ISLAMABAD: Pakistan’s Supreme Court on Wednesday demanded that the nation’s brand-new prime minister follow an order to reopen a long-dormant corruption case against President Asif Ali Zardari, setting up the likelihood of a continuing constitutional crisis.
The court last week disqualified from office Yousuf Raza Gilani, Pakistan’s longest-serving prime minister, whom it convicted of contempt in April because Gilani refused to follow the same order.
The ruling party replaced Gilani with a former federal energy chief, Raja Pervez Ashraf, who has indicated that he will not comply with the order and faces his own set of corruption charges in a separate case before the high court.
Some political and legal observers have accused the court, headed by populist, corruption-battling Chief Justice Iftikhar Mohammed Chaudhry, of working to destabilize an already shaky civilian government. Ashraf and his predecessor maintain that Pakistan’s constitution grants the president immunity from prosecution, but the court has consistently ruled otherwise, saying no one is above the law.
The legal and political upheaval has complicated U.S. efforts to broker a compromise with Pakistan to reopen vital NATO supply routes that pass into landlocked Afghanistan through Pakistani territory. The routes have been shut for more than seven months, creating a logistical headache not only for the Pentagon but also for other international forces, including France’s, that require access to Pakistan’s southern port to withdraw vast quantities of materiel from Afghanistan.

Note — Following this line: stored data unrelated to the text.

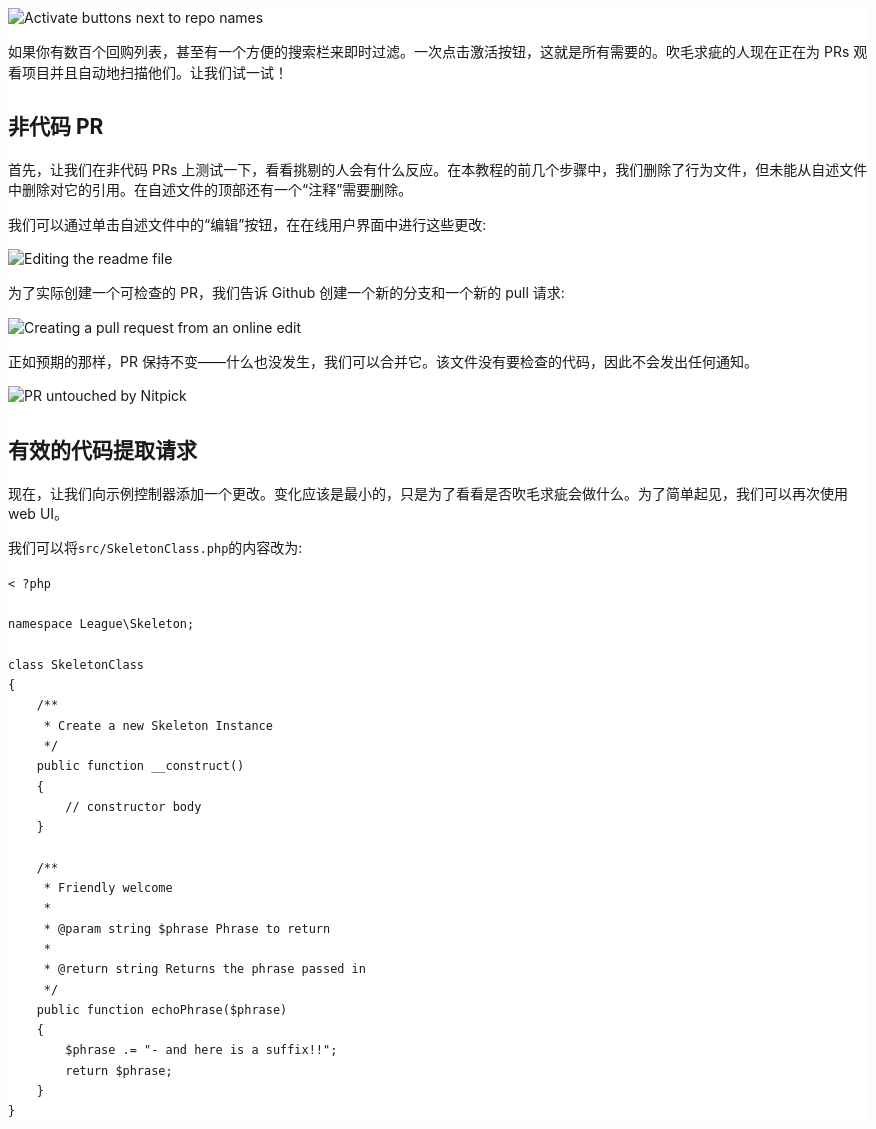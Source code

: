 ![Activate buttons next to repo names](../Images/223ddbb0a13b93acdea0eb414e831cb7.png)

如果你有数百个回购列表，甚至有一个方便的搜索栏来即时过滤。一次点击激活按钮，这就是所有需要的。吹毛求疵的人现在正在为 PRs 观看项目并且自动地扫描他们。让我们试一试！

## 非代码 PR

首先，让我们在非代码 PRs 上测试一下，看看挑剔的人会有什么反应。在本教程的前几个步骤中，我们删除了行为文件，但未能从自述文件中删除对它的引用。在自述文件的顶部还有一个“注释”需要删除。

我们可以通过单击自述文件中的“编辑”按钮，在在线用户界面中进行这些更改:

![Editing the readme file](../Images/8e1547fcaecc06b7bfe548208971691c.png)

为了实际创建一个可检查的 PR，我们告诉 Github 创建一个新的分支和一个新的 pull 请求:

![Creating a pull request from an online edit](../Images/8123172ad7c3cbcd93670be80fbf8fb3.png)

正如预期的那样，PR 保持不变——什么也没发生，我们可以合并它。该文件没有要检查的代码，因此不会发出任何通知。

![PR untouched by Nitpick](../Images/ee162ac2f00dca2fb5382b5d5e68e73c.png)

## 有效的代码提取请求

现在，让我们向示例控制器添加一个更改。变化应该是最小的，只是为了看看是否吹毛求疵会做什么。为了简单起见，我们可以再次使用 web UI。

我们可以将`src/SkeletonClass.php`的内容改为:

```
< ?php

namespace League\Skeleton;

class SkeletonClass
{
    /**
     * Create a new Skeleton Instance
     */
    public function __construct()
    {
        // constructor body
    }

    /**
     * Friendly welcome
     *
     * @param string $phrase Phrase to return
     *
     * @return string Returns the phrase passed in
     */
    public function echoPhrase($phrase)
    {
        $phrase .= "- and here is a suffix!!";
        return $phrase;
    }
} 
```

Zardari has denied the corruption allegations, which date to the 1990s and involve Swiss bank accounts held by the president and his late wife, Benazir Bhutto, a former prime minister who was assassinated in 2007. Gilani for months refused to write a letter to Swiss authorities asking them to reopen graft and money-laundering cases against Zardari.
The court on Wednesday gave the new prime minister until July 12 to respond to its directive and offer any arguments as to why he need not pursue the corruption charges.
Some analysts predict that Ashraf will be in the job for only a few weeks — the time the court will take to consider his response and hand down a ruling that, observers say, will almost certainly require Ashraf to write the “Swiss letter.”
“The new prime minister is facing the same situation” as Gilani, said S.M. Zafar, a longtime lawyer in Islamabad. “He could write the letter or he could take some middle ground that is acceptable to the court as well.